In spite of the jolting I managed to get a few hours’ sleep. We outspanned for an hour at midnight and made coffee. Now we had some heavy sand-tracts to cross,—with jolty stretches lying between them. But we reached the camp of the half-breeds just at dawn, as had been intended.

They were caught—if not exactly red-handed, yet with ample proof of their guilt. In the mat-houses of the suspected men we found boxes and bags packed full of feathers. These were of all kinds—from the long white plumes and the short blacks of the male bird, to the browns of the hens and chicks. The culprits pleaded guilty; retributive justice was forthwith satisfied at the wagon-wheel.

The camp was quite a large one; I should say it contained over sixty souls, men, women and children included. These people were all of the same colour, light-yellow; they even seemed to shew signs of type-inception. Lean, sinewy and tough, they were not beautiful either in form or feature. In neither sex did the sallow skin give any hint of blood beneath. However, anaemic as they were, whatever fluid circulated in their arteries must have been of good quality, for their capacity for physical endurance was considerable.

It was the eyes of those half-breeds that were most distinctive. These were dusky and deep, with an expression—not exactly furtive; rather expressive of haunting apprehension. This was hardly to be wondered at, for they had ceaselessly to watch for every change in the desert’s pitiless visage—to note each alteration in the moods of earth and sky. Their lives were spent in answering a succession of riddles propounded by the terrible sphinx between whose taloned paws they existed as playthings.

Their dwellings—ordinary mat-houses and ramshackle wagons—as well as the furniture thereof, indicated that they must have become habituated to extremes of heat and cold. They were cleanly in their persons; this I knew through having vaccinated them all,—from the patriarch to the youngest baby. Small-pox at the time was reported to be raging among the Bondleswartz Tribe, just beyond the Orange River.

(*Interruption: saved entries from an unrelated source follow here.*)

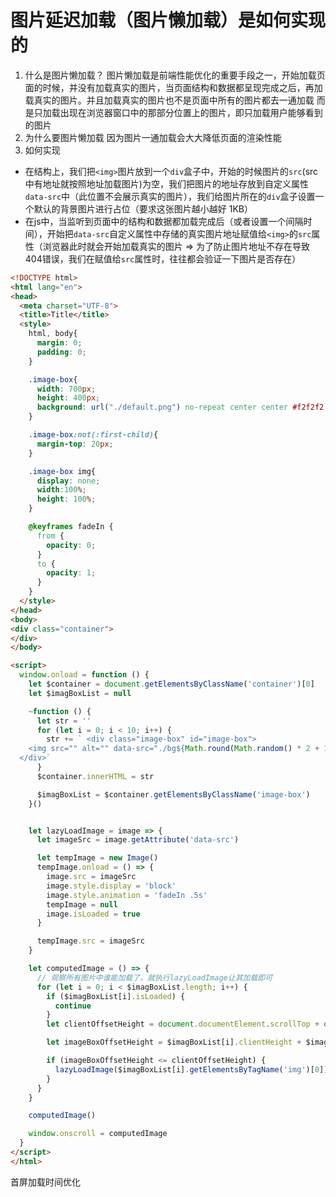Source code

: # 图片延迟加载（图片懒加载）是如何实现的
1. 什么是图片懒加载？
  图片懒加载是前端性能优化的重要手段之一，开始加载页面的时候，并没有加载真实的图片，当页面结构和数据都呈现完成之后，再加载真实的图片。并且加载真实的图片也不是页面中所有的图片都去一通加载
  而是只加载出现在浏览器窗口中的那部分位置上的图片，即只加载用户能够看到的图片
2. 为什么要图片懒加载
  因为图片一通加载会大大降低页面的渲染性能
3. 如何实现
  * 在结构上，我们把`<img>`图片放到一个`div`盒子中，开始的时候图片的`src`(src中有地址就按照地址加载图片)为空，我们把图片的地址存放到自定义属性`data-src`中（此位置不会展示真实的图片），我们给图片所在的`div`盒子设置一个默认的背景图片进行占位（要求这张图片越小越好 1KB）
  * 在js中，当监听到页面中的结构和数据都加载完成后（或者设置一个间隔时间），开始把`data-src`自定义属性中存储的真实图片地址赋值给`<img>`的`src`属性（浏览器此时就会开始加载真实的图片 => 为了防止图片地址不存在导致404错误，我们在赋值给`src`属性时，往往都会验证一下图片是否存在）
```html
<!DOCTYPE html>
<html lang="en">
<head>
  <meta charset="UTF-8">
  <title>Title</title>
  <style>
    html, body{
      margin: 0;
      padding: 0;
    }

    .image-box{
      width: 700px;
      height: 400px;
      background: url("./default.png") no-repeat center center #f2f2f2;
    }

    .image-box:not(:first-child){
      margin-top: 20px;
    }

    .image-box img{
      display: none;
      width:100%;
      height: 100%;
    }

    @keyframes fadeIn {
      from {
        opacity: 0;
      }
      to {
        opacity: 1;
      }
    }
  </style>
</head>
<body>
<div class="container">
</div>
</body>

<script>
  window.onload = function () {
    let $container = document.getElementsByClassName('container')[0]
    let $imagBoxList = null

    ~function () {
      let str = ''
      for (let i = 0; i < 10; i++) {
        str += ` <div class="image-box" id="image-box">
    <img src="" alt="" data-src="./bg${Math.round(Math.random() * 2 + 1)}.jpg">
  </div>`
      }
      $container.innerHTML = str

      $imagBoxList = $container.getElementsByClassName('image-box')
    }()


    let lazyLoadImage = image => {
      let imageSrc = image.getAttribute('data-src')

      let tempImage = new Image()
      tempImage.onload = () => {
        image.src = imageSrc
        image.style.display = 'block'
        image.style.animation = 'fadeIn .5s'
        tempImage = null
        image.isLoaded = true
      }

      tempImage.src = imageSrc
    }

    let computedImage = () => {
      // 观察所有图片中谁能加载了，就执行lazyLoadImage让其加载即可
      for (let i = 0; i < $imagBoxList.length; i++) {
        if ($imagBoxList[i].isLoaded) {
          continue
        }
        let clientOffsetHeight = document.documentElement.scrollTop + document.documentElement.clientHeight

        let imageBoxOffsetHeight = $imagBoxList[i].clientHeight + $imagBoxList[i].offsetTop

        if (imageBoxOffsetHeight <= clientOffsetHeight) {
          lazyLoadImage($imagBoxList[i].getElementsByTagName('img')[0])
        }
      }
    }

    computedImage()

    window.onscroll = computedImage
  }
</script>
</html>
```

首屏加载时间优化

But these people can never develop a type that will persist; the desert they inhabit is too small. Besides, their sons and daughters are continually being enticed away to regions with a kinder soil and a less severe climate. There they further complicate the South African race question. This question will not be confined to South Africa; it will soon be one of worldwide import, and one that is not necessarily to be answered in favour of the Caucasian, whose birth-rate statistics read like Mene Tekel. I am often inclined to think it would have been better in the long run had Charles Martel lost the Battle of Tours. In that case there would at all events have been no colour question.

But those deep, dusky eyes haunted me. They were as enigmatic as the only landscape over which they ranged. If one could only have stripped the scales from them, what wonders might they not have seen? Incalculable potencies might have been in their depths. Others, desert-bred, have caught glimpses of eternal verities which prompted them to utter words that became the hinges of history. However, up to the present, there is no sign of a prophet arising in Bushmanland with a message for a land that sorely needs it.

The half-breeds had heard of the springbuck; a few days previously the latter were credibly reported to be somewhere about thirty miles to the northward, near Kat Vley. And we were assured of the almost incredible fact that Kat Vley contained water. That was certainly an annus mirabilis in the desert.

At midday we took our departure, making for the vicinity where the springbuck were said to be. In the afternoon dense clouds rolled up from the south-westward and a deluge of hail struck us. Within the memory of men no similar thing had happened in Bushmanland. Andries and I were comfortable enough in the wagon; Hendrick and Piet Noona fixed a sail to the windward wheels and lit a big candle-bush fire to leeward. After travelling about twenty miles we had camped for the night, for the hail-clouds had been rolling up at intervals of about half an hour, and there appeared to be no likelihood of the weather clearing. The poor horses,—they were in for a time of misery!

Morning broke with drifting clouds and a high wind from the south-west. We inspanned and altered our course slightly to the westward. The hail showers had been so heavy that all spoor was obliterated; accordingly we could not tell whether game was about or not. The day was bitterly cold; over and over again the hail showers recurred. Several times we got so perished that we halted and lit fires of candle-bush just to thaw our hands at. Night fell with a slight improvement in the weather; the wind dropped and only a thin drizzle was falling. We camped again and gave the horses a liberal feed of corn. They did not appear to suffer much from the cold. Such weather was the very last thing one could have expected. But surely the sky would be clear on the morrow.